Descriptions, Reviews, Etc.
Publisher Description:
Many thought the election of our first African American president put an end to the conversation about race in this country, and that America had moved into a post-racial era of equality and opportunity. Then, on the night of February 26, 2012, a black seventeen-year-old boy walking to a friend's home carrying only his cell phone, candy, and a fruit drink, was shot and killed by a neighborhood watch coordinator.

And in July 2013, the trial of Zimmerman for murder captivated the public, as did his eventual acquittal.

In her provocative and landmark book, Suspicion Nation, Lisa Bloom, who covered the trial from gavel to gavel, posits that none of this was a surprise: Our laws, culture, and blind spots created the conditions that led to Trayvon Martin's death, and made George Zimmerman's acquittal by far the most likely outcome.

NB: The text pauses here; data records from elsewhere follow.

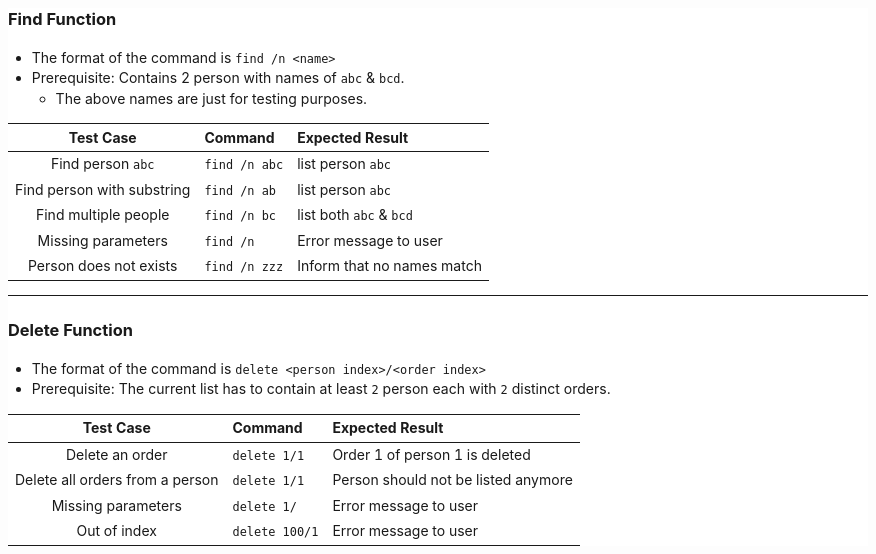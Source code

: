 
### Find Function
- The format of the command is `find /n <name>`
- Prerequisite: Contains 2 person with names of `abc` & `bcd`.
   - The above names are just for testing purposes.

| **Test Case** | **Command** | **Expected Result** |
|:-------------:|:----------|:---------------------|
|Find person `abc`| `find /n abc`| list person `abc`|
|Find person with substring| `find /n ab`| list person `abc`|
|Find multiple people| `find /n bc`| list both `abc` & `bcd`|
|Missing parameters| `find /n`| Error message to user|
|Person does not exists| `find /n zzz`| Inform that no names match|

---

### Delete Function
- The format of the command is `delete <person index>/<order index>`
- Prerequisite: The current list has to contain at least `2` person each with `2`
  distinct orders.

| **Test Case** | **Command** | **Expected Result** |
|:-------------:|:-------------|:-------------------|
|Delete an order| `delete 1/1` | Order 1 of person 1 is deleted|
|Delete all orders from a person| `delete 1/1`| Person should not be listed anymore|
|Missing parameters| `delete 1/`| Error message to user|
|Out of index| `delete 100/1`| Error message to user|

America today holds an unhealthy preoccupation with firearms that has led to the expansion of gun rights to surreal extremes. America now has not only the highest per capita gun ownership rate in the world (almost one gun per American), but the highest rate of gun deaths. Despite the strides America has made, fighting a bloody Civil War to end slavery, eradicating Jim Crow laws, teaching tolerance, and electing an African American president, racial inequality persists throughout our country, in employment, housing, education, the media, and most institutions. And perhaps most destructively of all, racial biases run deep in every level of our criminal justice system. Suspicion Nation captures a court system and a country conflicted and divided over issues of race, violence, and gun legislation.